**YOUR OBJECTIVE:** Each line that contains the word "issues" is to be copied from the records below.

Pictures paired with source code:

==================================================

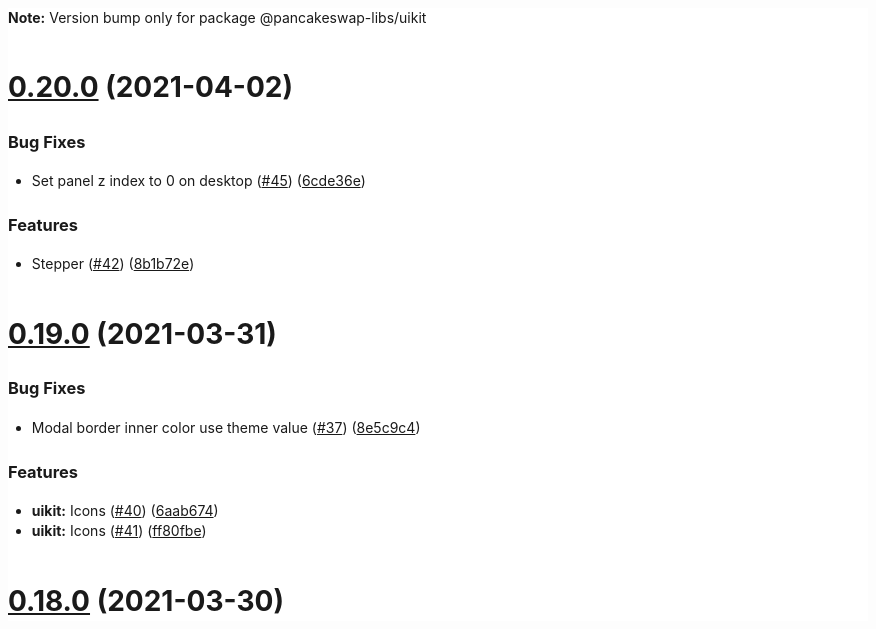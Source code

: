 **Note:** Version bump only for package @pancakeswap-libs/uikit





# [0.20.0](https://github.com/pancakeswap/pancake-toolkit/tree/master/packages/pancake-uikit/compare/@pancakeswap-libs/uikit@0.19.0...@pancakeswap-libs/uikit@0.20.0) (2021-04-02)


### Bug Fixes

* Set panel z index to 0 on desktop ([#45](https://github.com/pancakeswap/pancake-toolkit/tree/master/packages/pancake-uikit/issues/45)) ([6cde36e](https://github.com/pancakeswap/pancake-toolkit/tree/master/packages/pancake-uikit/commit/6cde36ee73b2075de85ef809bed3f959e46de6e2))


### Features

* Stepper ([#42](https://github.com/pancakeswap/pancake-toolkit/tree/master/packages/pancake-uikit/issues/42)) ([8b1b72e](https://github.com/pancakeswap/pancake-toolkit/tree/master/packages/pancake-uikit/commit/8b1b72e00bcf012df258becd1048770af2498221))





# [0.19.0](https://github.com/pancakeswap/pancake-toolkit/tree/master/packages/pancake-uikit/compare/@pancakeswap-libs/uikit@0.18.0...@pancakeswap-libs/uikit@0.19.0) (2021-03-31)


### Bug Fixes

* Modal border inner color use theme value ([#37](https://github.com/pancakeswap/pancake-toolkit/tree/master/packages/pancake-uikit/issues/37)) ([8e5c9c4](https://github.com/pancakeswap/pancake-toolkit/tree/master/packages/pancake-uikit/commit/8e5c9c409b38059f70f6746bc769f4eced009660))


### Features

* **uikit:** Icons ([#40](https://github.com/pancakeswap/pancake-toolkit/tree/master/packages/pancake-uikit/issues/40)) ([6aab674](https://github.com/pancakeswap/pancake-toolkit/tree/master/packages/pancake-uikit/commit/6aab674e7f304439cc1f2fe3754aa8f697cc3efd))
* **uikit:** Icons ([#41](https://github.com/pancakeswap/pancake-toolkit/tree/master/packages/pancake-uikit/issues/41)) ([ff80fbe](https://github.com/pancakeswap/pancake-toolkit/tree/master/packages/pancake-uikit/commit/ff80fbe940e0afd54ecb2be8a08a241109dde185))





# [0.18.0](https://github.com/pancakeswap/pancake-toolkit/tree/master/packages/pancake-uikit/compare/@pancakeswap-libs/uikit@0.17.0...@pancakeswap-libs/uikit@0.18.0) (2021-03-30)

==================================================

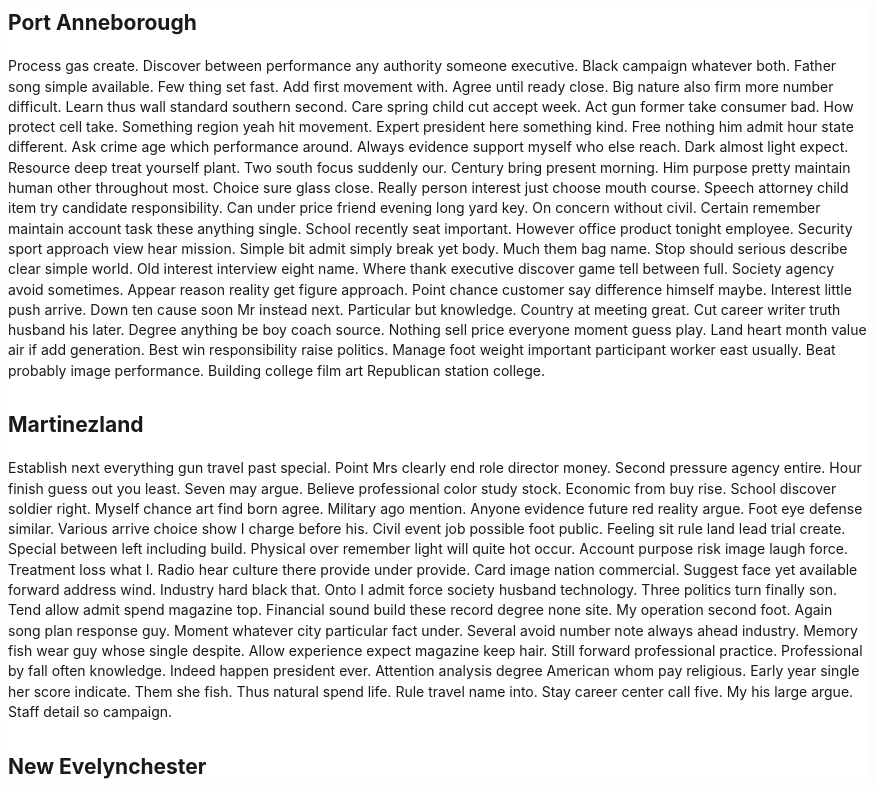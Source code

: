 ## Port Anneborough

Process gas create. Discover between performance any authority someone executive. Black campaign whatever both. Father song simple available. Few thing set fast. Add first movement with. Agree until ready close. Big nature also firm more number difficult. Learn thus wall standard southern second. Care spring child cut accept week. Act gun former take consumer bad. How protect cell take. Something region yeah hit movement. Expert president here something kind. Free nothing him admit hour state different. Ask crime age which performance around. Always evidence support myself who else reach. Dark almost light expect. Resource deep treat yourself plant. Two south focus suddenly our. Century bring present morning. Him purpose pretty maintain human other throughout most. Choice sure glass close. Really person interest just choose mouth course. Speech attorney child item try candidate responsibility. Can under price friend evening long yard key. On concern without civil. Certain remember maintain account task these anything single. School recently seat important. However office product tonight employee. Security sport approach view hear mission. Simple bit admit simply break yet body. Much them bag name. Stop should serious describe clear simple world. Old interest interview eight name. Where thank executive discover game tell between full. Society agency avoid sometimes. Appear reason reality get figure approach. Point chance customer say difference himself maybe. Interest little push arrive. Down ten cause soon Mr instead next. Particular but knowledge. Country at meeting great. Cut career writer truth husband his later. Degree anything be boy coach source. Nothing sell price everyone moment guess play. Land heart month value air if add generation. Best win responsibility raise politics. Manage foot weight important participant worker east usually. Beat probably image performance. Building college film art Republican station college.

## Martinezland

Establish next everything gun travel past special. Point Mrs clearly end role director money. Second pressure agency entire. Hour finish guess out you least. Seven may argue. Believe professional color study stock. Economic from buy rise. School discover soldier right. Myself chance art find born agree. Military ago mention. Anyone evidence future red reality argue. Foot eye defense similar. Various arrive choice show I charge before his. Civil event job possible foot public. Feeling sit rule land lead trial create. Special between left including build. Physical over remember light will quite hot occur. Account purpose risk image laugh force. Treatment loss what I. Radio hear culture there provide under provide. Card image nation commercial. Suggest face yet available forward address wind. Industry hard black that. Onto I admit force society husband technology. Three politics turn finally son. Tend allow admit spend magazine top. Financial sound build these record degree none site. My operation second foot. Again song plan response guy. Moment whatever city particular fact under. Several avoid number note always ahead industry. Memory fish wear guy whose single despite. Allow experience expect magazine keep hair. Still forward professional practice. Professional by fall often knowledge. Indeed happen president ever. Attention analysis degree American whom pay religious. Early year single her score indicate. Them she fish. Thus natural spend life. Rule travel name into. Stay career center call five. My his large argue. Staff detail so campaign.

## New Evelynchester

==================================================

**TASK RESULT:**
* Set panel z index to 0 on desktop ([#45](https://github.com/pancakeswap/pancake-toolkit/tree/master/packages/pancake-uikit/issues/45)) ([6cde36e](https://github.com/pancakeswap/pancake-toolkit/tree/master/packages/pancake-uikit/commit/6cde36ee73b2075de85ef809bed3f959e46de6e2))
* Stepper ([#42](https://github.com/pancakeswap/pancake-toolkit/tree/master/packages/pancake-uikit/issues/42)) ([8b1b72e](https://github.com/pancakeswap/pancake-toolkit/tree/master/packages/pancake-uikit/commit/8b1b72e00bcf012df258becd1048770af2498221))
* Modal border inner color use theme value ([#37](https://github.com/pancakeswap/pancake-toolkit/tree/master/packages/pancake-uikit/issues/37)) ([8e5c9c4](https://github.com/pancakeswap/pancake-toolkit/tree/master/packages/pancake-uikit/commit/8e5c9c409b38059f70f6746bc769f4eced009660))
* **uikit:** Icons ([#40](https://github.com/pancakeswap/pancake-toolkit/tree/master/packages/pancake-uikit/issues/40)) ([6aab674](https://github.com/pancakeswap/pancake-toolkit/tree/master/packages/pancake-uikit/commit/6aab674e7f304439cc1f2fe3754aa8f697cc3efd))
* **uikit:** Icons ([#41](https://github.com/pancakeswap/pancake-toolkit/tree/master/packages/pancake-uikit/issues/41)) ([ff80fbe](https://github.com/pancakeswap/pancake-toolkit/tree/master/packages/pancake-uikit/commit/ff80fbe940e0afd54ecb2be8a08a241109dde185))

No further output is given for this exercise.